→ **Required work**
Look for the string "surface" in the data below, and copy each line that holds it.

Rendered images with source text
-.-.-

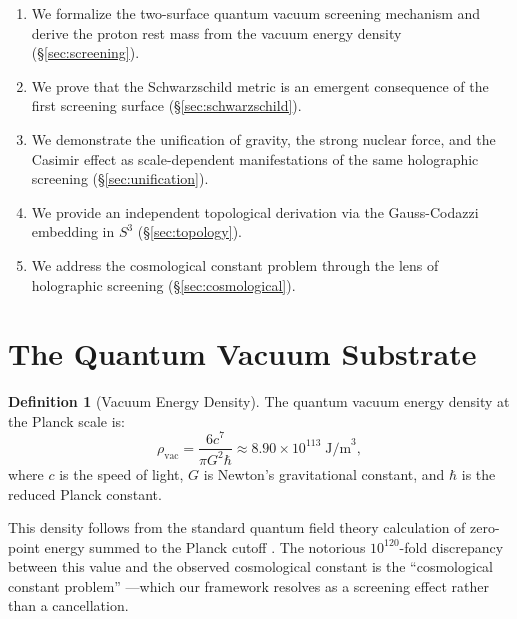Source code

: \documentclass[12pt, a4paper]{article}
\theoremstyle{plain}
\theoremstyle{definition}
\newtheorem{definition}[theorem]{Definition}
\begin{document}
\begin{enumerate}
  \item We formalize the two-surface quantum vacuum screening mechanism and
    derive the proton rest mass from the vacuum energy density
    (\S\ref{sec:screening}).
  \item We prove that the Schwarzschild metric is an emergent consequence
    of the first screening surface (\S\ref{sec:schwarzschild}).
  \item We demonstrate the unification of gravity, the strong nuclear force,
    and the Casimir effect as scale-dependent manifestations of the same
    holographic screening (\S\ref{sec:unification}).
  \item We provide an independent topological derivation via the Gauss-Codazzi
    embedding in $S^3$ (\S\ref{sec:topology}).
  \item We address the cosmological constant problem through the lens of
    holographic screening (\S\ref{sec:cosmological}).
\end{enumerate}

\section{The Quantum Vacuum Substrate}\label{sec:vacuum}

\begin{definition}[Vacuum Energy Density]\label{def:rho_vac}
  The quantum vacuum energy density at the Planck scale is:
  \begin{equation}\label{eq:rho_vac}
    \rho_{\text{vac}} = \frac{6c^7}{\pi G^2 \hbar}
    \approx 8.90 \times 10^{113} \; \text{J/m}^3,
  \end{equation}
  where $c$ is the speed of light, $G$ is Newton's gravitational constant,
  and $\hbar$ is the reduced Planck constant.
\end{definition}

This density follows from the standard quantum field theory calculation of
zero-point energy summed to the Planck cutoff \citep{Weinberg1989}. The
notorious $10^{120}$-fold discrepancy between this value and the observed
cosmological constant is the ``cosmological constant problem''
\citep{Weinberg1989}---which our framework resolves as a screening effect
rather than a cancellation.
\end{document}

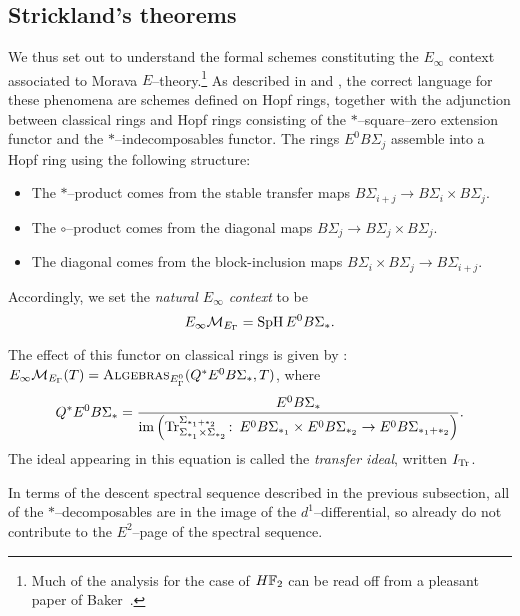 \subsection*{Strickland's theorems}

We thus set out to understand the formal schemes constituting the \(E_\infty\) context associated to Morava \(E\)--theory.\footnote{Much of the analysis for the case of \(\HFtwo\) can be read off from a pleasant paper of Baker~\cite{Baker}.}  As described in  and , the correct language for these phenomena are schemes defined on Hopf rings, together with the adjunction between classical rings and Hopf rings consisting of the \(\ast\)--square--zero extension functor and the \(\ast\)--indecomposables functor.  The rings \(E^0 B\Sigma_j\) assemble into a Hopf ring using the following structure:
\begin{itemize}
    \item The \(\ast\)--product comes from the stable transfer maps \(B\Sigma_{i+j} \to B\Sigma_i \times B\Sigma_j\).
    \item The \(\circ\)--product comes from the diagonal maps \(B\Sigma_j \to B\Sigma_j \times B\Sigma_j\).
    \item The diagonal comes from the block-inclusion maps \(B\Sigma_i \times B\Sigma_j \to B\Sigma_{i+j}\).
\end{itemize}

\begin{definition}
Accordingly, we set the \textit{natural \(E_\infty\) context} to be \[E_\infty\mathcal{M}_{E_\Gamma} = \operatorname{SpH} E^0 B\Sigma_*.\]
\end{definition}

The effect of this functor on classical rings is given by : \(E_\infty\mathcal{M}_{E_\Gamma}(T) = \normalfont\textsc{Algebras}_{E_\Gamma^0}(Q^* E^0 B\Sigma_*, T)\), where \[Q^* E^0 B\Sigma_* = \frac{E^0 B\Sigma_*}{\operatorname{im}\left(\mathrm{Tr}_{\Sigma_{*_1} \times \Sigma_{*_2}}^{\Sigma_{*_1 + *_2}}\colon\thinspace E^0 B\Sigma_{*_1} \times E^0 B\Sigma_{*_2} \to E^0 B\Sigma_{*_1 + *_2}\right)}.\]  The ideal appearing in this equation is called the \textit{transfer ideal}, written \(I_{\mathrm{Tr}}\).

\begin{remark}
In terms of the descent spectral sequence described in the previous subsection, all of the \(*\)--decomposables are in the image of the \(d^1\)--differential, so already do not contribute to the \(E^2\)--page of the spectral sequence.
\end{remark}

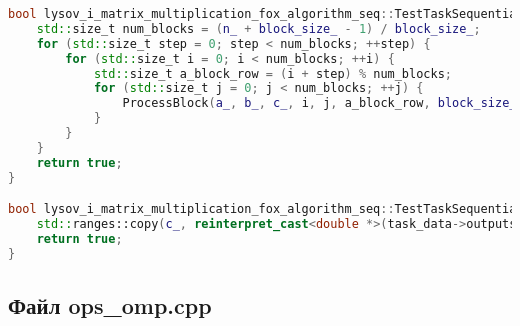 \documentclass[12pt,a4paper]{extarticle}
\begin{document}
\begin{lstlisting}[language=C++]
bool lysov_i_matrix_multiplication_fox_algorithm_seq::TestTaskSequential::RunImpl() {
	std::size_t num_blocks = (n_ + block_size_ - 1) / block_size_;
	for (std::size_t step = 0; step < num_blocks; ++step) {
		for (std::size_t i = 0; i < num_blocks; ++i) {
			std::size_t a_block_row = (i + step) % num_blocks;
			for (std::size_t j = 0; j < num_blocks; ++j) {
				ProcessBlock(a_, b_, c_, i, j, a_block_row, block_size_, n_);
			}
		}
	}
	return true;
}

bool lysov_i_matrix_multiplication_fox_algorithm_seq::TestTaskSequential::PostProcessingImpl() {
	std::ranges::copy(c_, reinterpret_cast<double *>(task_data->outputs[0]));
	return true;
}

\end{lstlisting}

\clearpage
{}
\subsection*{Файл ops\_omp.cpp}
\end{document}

-.-.-

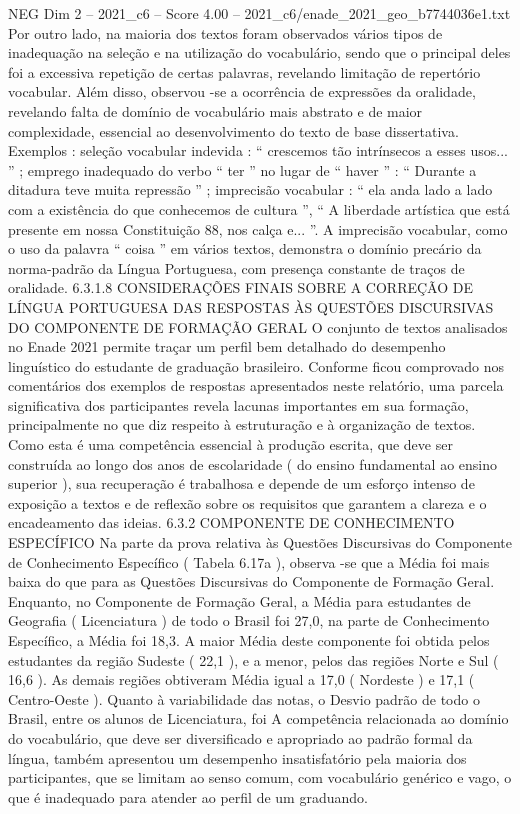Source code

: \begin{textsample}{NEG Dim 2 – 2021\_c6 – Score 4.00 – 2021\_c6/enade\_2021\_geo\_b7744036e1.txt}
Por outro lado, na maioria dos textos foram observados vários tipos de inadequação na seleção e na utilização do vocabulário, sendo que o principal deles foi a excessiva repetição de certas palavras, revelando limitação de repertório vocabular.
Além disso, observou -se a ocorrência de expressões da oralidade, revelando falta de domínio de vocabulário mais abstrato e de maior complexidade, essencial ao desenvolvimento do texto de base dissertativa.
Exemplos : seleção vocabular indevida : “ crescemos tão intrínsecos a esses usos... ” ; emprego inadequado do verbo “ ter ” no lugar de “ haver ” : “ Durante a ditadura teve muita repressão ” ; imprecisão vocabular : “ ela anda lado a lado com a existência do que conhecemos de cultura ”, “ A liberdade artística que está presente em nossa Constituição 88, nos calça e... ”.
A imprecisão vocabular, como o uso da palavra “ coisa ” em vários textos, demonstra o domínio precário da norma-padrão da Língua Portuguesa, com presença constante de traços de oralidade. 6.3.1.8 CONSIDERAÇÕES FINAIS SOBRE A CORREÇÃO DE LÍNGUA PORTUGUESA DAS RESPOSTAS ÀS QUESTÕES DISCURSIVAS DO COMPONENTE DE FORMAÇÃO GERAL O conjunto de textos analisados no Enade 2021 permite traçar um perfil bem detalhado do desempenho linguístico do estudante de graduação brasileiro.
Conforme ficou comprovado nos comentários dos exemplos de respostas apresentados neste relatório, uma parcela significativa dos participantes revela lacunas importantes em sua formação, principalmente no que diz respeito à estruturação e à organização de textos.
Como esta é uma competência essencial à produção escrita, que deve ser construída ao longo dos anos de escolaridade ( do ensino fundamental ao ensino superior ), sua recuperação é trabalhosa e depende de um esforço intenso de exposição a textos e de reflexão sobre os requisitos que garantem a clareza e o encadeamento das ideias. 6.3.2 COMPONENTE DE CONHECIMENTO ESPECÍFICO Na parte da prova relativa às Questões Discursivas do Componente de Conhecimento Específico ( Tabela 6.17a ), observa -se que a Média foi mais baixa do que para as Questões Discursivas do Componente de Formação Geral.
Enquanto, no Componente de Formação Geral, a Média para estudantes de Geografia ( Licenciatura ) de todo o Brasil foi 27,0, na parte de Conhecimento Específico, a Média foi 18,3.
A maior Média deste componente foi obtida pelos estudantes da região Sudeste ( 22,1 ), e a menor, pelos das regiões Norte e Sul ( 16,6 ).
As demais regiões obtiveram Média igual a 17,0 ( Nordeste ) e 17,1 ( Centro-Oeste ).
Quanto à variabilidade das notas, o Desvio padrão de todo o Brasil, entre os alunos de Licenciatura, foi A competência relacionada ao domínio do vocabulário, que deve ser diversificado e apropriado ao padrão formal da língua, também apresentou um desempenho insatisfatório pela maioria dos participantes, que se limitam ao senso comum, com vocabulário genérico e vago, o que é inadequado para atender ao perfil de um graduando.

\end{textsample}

-.-.-

→ **Solution**
  \item We formalize the two-surface quantum vacuum screening mechanism and
    of the first screening surface (\S\ref{sec:schwarzschild}).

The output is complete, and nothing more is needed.